Analitycy Fitcha ostrzegli wczoraj, że jeśli rząd nie podejmie działań grozi nam przekroczenie progu długu w relacji do PKB na poziomie 55 proc. W efekcie poziom deficytu budżetowego musiałby zostać zamrożony na kolejne lata i dokonane radykalne cięcia w budżecie. Fitch nie wykluczył przy tym obniżenia w przyszłości przy takim scenariuszu ratingu dla Polski.
Ekonomiści orzekli, że wyliczenia agencji są bardzo wiarygodne i rząd powinien się liczyć z taką ewentualnością liczyć. Tym bardziej, że ostrzeżenia nie dotyczyły tylko naszego kraju. W ocenie ekspertów także stan finansów publicznych w Czechach i na Węgrzech będzie się dalej pogarszał ze względu na spowolnienie gospodarcze. Z wyliczeń Fitcha wynika, że w 2010 roku nasz dług może dojść do poziomu 6,3 proc. PKB. W tej sytuacji mało realne jest, aby w naszych kieszeniach w roku 2013 znalazło się euro.
Premier jednak nie wierzy w takie czarnowidztwo. - Zapoznałem się z raportem Fitch Ratings i muszę powiedzieć, że on jest o tyle nieadekwatny do rzeczywistości europejskiej, że gdybyśmy porównali relację długu publicznego do PKB w wielu innych krajach, szczególnie tych najbardziej rozwiniętych, to Polska nie jest w dramatycznej sytuacji - powiedział Tusk. - W państwach Europy zachodniej wygląda to dużo bardziej niepokojąco niż w Polsce i jakoś nie ma alarmujących raportów - dodał.
Skąd optymizm Tuska?

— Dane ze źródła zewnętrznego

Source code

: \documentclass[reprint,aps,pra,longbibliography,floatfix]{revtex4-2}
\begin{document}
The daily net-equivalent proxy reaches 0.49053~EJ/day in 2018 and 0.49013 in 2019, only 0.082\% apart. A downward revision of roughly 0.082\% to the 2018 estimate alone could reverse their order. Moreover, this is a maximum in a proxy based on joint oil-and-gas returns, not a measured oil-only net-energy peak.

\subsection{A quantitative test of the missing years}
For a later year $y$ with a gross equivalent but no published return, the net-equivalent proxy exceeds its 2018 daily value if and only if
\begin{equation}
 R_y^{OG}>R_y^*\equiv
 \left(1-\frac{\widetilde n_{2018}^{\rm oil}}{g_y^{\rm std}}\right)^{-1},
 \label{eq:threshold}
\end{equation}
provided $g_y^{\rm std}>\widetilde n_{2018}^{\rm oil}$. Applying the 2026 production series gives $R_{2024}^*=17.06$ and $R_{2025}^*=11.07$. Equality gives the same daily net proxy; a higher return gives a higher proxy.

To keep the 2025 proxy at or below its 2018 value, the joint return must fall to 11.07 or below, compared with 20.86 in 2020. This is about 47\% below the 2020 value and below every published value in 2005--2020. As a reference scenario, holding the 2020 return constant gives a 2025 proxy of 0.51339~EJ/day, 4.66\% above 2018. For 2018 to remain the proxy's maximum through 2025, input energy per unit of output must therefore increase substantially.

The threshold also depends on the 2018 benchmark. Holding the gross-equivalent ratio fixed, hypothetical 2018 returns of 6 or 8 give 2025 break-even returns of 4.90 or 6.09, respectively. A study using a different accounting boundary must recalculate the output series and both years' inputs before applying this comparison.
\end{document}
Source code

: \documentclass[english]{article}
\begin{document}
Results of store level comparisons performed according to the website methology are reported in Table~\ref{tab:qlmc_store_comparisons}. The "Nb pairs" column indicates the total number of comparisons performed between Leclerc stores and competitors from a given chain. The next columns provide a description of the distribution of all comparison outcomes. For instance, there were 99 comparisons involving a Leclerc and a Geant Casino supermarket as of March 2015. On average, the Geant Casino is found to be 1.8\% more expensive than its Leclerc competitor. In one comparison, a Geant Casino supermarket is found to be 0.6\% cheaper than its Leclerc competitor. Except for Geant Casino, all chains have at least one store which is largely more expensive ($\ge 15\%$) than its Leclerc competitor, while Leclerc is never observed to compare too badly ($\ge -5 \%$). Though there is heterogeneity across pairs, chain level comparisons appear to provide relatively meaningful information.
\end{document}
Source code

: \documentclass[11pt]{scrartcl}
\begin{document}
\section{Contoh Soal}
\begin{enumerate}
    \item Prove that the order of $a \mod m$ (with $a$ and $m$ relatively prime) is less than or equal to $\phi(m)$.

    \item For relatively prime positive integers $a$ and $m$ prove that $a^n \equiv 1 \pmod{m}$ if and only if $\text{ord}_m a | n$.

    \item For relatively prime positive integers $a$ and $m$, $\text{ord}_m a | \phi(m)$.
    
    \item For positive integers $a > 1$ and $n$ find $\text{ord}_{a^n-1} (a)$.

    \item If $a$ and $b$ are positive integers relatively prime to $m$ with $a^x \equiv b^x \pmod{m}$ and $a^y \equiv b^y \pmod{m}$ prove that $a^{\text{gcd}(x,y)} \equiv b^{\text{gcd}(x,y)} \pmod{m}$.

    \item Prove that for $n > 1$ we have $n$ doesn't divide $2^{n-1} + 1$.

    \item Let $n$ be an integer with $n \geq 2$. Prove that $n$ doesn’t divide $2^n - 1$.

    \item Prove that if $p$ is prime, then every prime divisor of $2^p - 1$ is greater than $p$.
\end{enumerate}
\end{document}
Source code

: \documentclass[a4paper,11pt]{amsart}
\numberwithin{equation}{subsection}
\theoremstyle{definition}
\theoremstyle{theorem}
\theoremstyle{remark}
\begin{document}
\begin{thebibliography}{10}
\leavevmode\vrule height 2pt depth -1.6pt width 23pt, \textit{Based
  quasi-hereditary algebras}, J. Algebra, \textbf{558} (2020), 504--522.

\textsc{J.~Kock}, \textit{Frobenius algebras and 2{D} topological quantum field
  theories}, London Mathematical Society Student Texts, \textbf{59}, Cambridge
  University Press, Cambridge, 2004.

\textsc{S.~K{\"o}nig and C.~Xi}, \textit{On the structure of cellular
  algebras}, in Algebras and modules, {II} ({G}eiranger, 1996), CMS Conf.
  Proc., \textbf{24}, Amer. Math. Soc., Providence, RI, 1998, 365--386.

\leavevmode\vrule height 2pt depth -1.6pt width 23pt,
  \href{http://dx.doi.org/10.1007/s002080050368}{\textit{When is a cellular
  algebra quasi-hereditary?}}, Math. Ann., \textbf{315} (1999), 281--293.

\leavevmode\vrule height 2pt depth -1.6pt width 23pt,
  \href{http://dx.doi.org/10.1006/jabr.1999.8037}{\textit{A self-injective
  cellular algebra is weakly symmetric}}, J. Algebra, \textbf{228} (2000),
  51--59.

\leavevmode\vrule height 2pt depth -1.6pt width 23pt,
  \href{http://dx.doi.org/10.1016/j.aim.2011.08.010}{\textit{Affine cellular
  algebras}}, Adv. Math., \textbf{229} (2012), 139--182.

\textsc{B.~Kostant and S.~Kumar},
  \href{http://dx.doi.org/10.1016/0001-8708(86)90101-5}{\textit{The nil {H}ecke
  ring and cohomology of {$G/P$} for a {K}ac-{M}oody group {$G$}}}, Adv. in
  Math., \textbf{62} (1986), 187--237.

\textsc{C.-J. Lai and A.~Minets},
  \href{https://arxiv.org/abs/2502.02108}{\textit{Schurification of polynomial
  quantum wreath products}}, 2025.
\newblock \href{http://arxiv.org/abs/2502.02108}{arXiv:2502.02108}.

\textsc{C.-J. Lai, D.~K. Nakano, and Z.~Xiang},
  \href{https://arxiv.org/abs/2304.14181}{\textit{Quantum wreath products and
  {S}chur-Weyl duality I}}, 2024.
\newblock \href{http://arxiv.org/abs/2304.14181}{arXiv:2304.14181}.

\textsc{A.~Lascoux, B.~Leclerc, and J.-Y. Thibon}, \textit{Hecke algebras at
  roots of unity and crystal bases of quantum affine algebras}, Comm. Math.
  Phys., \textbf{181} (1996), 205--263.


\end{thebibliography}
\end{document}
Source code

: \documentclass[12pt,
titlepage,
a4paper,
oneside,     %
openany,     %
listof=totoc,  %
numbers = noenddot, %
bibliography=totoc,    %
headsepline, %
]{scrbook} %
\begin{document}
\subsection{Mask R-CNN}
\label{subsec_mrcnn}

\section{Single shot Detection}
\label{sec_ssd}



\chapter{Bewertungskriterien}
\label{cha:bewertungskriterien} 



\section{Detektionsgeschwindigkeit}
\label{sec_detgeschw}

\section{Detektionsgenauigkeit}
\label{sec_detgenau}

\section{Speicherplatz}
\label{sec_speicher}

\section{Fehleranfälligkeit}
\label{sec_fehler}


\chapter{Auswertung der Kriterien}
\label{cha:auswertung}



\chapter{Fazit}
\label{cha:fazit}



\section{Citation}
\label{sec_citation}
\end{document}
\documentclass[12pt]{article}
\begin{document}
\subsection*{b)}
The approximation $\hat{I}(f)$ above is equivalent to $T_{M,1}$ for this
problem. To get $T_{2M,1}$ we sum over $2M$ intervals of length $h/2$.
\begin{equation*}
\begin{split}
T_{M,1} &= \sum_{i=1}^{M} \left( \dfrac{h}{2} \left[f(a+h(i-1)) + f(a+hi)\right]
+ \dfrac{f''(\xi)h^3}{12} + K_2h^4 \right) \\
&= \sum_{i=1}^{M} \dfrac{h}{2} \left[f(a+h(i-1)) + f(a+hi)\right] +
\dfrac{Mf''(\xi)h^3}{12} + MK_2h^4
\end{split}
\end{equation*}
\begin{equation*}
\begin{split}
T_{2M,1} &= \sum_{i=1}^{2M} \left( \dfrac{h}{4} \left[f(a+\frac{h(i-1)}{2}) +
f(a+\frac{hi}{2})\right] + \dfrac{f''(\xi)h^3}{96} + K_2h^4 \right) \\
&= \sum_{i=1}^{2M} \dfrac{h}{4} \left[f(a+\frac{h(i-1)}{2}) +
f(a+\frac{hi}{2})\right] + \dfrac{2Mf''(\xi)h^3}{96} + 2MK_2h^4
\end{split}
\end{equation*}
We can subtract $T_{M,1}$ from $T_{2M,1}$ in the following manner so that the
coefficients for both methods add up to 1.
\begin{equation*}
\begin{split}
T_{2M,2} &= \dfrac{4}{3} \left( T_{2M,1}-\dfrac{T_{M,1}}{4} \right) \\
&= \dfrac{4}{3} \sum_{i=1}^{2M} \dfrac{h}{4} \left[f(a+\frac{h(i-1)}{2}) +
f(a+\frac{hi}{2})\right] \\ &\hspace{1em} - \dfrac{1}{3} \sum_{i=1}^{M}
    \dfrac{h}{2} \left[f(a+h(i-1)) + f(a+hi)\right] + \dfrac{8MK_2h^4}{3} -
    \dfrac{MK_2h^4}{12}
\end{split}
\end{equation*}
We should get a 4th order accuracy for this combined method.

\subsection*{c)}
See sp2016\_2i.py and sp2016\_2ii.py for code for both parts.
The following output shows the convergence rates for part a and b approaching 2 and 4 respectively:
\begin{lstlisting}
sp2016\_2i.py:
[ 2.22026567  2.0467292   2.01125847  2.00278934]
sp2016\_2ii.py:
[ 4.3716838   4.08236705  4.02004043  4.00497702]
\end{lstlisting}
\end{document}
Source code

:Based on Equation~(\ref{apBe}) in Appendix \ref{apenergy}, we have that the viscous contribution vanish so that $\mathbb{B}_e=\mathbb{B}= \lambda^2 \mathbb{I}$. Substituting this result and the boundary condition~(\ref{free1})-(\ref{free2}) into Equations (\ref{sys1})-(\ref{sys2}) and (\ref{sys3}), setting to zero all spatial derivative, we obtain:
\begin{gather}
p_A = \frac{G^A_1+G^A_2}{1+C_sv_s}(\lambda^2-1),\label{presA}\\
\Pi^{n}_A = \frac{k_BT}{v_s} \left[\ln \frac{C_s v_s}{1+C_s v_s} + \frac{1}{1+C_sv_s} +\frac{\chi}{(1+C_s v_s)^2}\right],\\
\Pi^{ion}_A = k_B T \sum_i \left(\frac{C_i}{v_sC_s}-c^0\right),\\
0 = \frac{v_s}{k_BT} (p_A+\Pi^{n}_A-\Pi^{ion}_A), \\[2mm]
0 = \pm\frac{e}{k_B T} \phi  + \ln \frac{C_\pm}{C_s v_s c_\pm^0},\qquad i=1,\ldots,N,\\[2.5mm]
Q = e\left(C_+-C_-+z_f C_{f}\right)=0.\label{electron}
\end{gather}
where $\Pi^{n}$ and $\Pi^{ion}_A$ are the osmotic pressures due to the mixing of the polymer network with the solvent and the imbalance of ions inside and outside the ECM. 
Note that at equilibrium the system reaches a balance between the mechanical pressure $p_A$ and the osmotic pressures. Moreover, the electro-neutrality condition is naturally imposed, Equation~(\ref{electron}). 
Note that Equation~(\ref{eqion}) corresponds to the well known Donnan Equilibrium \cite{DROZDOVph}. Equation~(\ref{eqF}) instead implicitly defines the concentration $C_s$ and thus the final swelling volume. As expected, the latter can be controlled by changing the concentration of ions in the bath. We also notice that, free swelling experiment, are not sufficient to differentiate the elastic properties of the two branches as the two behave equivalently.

Otóż Fitch w swym raporcie stwierdził, że ryzyko istnieje zwłaszcza z powodu sytuacji politycznej i cyklu wyborczego. - Właśnie z powodu takich sformułowań podchodzę do raportu ze spokojem - uznał szef rządu. - Pokazują one bowiem, że ten raport nie jest do końca rzetelną analizą ekonomiczną, tylko bardziej prognozą polityczną.Tusk przypomniał, że już wcześniej Polska była wkładana do jednego worka z Litwą, Ukrainą, Węgrami, czy Czechami, a potem oceny dotyczące naszego kraju się zmieniły i teraz Polska jest prymusem w Europie. - Przygotowany przez rząd projekt budżetu państwa na rok 2010 nie fałszuje rzeczywistości - stwierdził premier. - Mówimy o wysokim deficycie, a jednocześnie, aby ten deficyt nie był jeszcze większy, proponujemy oszczędności tam, gdzie jest to możliwe decyzją rządu.Nie ma jednak żadnych propozycji reform wprowadzających oszczędności. Rząd obawia się bowiem, że i tak prezydent by ich nie podpisał.
Tymczasem Polska jest już objęta procedurą nadmiernego deficytu, która zobowiązuje nas do obniżenia poziomu deficytu finansów publicznych, który może w tym roku wynieść nawet 6,6 proc. PKB, poniżej 3 proc. po 2011 roku. Mark Allen, szef polskiej misji Międzynarodowego Funduszu Walutowego nie bardzo wierzy, że będzie to możliwe. - Deficyt strukturalny ciągle wzrasta - stwierdził Allen. -Osiągnięcie progu 3 procent będzie bardzo ciężkie do osiągnięcia.